Data Modeling

Effective data modeling in MongoDB depends on how your application will access and manipulate data. There are two primary patterns: Embedding and Referencing.

Embedding

(Denormalized)

{
  _id: 1,
  user: "John",
  address: {
    city: "NYC",
    zip: 10001
  }
}

Referencing

(Normalized)

{
  _id: 1,
  user: "John",
  address_id: 50
}

1. Embedding (The "Document" Way)

Data is nested inside the parent document. This is preferred for One-to-One and One-to-Few relationships.

  • Pros: Fast reads (single query), data is always together.
  • Cons: Document size limit (16MB), potential data duplication.

2. Referencing (The "SQL" Way)

Related data is stored in separate collections and linked via an ID. This is preferred for One-to-Many (Large) and Many-to-Many relationships.

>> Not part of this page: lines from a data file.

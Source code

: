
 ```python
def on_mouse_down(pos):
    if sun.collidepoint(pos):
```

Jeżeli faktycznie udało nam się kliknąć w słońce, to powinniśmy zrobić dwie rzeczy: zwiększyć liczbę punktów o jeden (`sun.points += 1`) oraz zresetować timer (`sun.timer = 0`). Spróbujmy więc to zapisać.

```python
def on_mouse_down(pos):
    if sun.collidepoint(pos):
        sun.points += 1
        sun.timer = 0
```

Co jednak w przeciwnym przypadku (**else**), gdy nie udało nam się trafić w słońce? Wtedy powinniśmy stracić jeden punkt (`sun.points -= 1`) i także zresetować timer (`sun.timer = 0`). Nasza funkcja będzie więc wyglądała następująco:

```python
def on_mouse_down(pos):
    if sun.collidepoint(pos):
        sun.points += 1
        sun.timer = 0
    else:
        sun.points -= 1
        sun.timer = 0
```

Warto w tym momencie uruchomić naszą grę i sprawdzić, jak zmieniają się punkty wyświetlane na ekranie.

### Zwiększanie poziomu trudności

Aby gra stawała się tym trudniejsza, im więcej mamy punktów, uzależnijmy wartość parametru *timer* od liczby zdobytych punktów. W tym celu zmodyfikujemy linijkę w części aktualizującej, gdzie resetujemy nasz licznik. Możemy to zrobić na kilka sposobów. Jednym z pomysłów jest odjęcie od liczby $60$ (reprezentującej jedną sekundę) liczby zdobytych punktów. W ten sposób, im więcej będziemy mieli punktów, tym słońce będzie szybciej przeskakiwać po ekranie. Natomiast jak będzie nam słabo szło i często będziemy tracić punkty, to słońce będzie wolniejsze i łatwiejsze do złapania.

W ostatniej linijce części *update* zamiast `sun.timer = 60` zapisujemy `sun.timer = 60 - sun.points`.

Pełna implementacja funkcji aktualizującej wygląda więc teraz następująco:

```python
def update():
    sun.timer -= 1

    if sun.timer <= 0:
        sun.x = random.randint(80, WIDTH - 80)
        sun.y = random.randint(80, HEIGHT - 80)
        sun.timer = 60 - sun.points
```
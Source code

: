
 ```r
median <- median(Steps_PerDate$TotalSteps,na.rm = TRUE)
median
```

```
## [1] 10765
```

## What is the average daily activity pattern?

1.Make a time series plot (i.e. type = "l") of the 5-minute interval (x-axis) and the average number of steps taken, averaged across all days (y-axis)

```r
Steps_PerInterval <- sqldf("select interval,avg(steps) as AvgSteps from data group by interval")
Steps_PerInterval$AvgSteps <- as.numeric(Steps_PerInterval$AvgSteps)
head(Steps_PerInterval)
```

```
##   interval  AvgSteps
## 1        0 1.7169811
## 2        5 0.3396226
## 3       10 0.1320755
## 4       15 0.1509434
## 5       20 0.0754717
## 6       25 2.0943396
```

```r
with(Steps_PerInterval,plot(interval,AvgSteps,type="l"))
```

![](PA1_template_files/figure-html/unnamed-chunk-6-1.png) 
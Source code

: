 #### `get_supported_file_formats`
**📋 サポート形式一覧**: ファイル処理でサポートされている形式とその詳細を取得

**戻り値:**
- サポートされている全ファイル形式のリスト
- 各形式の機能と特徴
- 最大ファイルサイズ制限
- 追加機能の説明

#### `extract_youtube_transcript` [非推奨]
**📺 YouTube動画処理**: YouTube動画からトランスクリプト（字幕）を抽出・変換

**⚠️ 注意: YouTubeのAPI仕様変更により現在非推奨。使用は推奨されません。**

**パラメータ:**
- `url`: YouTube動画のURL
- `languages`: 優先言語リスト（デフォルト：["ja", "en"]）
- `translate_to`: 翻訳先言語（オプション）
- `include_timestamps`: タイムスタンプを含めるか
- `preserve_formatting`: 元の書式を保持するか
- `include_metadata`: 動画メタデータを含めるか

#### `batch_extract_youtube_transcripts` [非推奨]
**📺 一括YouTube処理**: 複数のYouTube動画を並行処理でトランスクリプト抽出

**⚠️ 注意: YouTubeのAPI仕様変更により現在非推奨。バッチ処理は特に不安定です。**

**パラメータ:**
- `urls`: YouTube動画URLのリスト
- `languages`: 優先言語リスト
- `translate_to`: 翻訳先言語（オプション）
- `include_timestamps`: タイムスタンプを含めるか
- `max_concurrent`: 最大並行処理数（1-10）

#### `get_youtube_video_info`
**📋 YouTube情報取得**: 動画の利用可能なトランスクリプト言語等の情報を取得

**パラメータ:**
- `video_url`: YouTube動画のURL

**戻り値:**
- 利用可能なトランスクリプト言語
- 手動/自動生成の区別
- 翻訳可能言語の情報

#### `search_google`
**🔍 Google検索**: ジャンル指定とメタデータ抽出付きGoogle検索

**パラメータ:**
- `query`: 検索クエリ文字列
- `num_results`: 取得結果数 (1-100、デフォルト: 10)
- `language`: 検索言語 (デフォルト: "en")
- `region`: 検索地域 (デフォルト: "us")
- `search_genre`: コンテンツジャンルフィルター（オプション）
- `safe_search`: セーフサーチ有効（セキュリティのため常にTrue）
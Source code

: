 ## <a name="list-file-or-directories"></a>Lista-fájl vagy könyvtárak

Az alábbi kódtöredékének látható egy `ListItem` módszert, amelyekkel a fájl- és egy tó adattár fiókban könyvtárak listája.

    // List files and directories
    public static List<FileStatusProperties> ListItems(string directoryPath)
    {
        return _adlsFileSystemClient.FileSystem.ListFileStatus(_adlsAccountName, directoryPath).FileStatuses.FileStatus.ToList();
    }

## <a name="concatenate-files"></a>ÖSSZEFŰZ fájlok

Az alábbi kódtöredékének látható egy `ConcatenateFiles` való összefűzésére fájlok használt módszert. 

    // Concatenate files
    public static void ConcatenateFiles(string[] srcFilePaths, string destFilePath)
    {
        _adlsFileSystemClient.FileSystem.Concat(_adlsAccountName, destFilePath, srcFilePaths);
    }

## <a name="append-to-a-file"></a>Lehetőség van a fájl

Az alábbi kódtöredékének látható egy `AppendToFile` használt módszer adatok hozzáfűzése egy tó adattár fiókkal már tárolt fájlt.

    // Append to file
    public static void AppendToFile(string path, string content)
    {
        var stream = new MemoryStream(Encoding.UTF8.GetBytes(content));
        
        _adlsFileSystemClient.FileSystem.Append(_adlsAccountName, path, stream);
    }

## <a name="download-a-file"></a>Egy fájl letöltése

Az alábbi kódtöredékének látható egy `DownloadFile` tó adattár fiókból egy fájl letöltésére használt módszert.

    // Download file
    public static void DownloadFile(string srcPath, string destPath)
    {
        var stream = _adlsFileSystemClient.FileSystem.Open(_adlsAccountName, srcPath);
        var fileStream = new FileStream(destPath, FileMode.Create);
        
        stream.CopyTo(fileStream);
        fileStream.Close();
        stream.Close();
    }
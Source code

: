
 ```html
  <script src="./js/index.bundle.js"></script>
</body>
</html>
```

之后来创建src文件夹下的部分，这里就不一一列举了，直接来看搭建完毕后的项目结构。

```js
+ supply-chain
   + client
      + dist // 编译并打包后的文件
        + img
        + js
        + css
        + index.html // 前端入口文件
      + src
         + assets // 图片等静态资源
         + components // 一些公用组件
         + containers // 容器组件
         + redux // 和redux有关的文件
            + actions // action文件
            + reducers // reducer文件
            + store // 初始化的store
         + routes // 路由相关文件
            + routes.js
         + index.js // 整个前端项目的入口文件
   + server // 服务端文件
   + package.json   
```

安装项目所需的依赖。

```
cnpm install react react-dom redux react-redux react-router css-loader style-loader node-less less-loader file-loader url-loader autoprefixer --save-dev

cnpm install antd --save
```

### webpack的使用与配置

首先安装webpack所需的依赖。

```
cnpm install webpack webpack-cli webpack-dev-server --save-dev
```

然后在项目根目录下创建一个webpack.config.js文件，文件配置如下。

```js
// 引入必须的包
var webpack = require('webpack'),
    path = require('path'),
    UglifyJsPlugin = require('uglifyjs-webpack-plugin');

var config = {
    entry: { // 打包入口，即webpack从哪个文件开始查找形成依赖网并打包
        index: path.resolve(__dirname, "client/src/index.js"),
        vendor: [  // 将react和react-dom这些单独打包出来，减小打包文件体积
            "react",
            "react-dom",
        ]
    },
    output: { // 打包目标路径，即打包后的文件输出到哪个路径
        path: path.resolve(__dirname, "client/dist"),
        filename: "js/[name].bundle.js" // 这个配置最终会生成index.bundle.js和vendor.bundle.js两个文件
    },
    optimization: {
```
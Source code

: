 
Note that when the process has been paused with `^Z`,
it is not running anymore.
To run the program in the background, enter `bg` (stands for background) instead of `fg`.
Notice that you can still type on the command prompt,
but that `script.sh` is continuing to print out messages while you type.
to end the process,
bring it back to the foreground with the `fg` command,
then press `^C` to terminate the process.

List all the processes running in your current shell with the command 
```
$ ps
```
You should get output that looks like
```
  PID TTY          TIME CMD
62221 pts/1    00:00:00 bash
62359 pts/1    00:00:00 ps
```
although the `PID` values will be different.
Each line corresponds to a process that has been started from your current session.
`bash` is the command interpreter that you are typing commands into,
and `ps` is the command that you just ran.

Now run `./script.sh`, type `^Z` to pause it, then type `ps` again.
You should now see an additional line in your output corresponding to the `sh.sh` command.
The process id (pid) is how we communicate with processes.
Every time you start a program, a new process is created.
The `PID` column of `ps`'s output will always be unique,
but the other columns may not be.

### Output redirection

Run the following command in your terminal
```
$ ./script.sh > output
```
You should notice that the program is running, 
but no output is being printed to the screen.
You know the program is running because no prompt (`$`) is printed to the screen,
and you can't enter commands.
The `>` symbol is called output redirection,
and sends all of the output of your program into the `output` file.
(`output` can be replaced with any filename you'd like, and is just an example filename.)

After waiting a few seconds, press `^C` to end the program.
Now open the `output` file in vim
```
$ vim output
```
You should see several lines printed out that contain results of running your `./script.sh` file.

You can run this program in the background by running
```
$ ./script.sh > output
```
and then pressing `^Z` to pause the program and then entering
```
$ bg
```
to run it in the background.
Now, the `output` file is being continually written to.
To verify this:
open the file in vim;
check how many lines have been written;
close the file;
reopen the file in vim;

  • Pros: No data duplication, avoids 16MB limit issues.
  • Cons: Requires multiple queries or `$lookup` (slower).

Guiding Principles

  1. Model for the UI: Structure your documents according to what you display on your screens.
  2. Data that changes together should live together: If you always update two pieces of data together, embed them.
  3. Avoid "N+1" Queries: If referencing forces you to run many separate queries, consider embedding.
Key takeaway: In MongoDB, there is no single "correct" schema. The best schema is the one that provides the best performance for your specific application queries.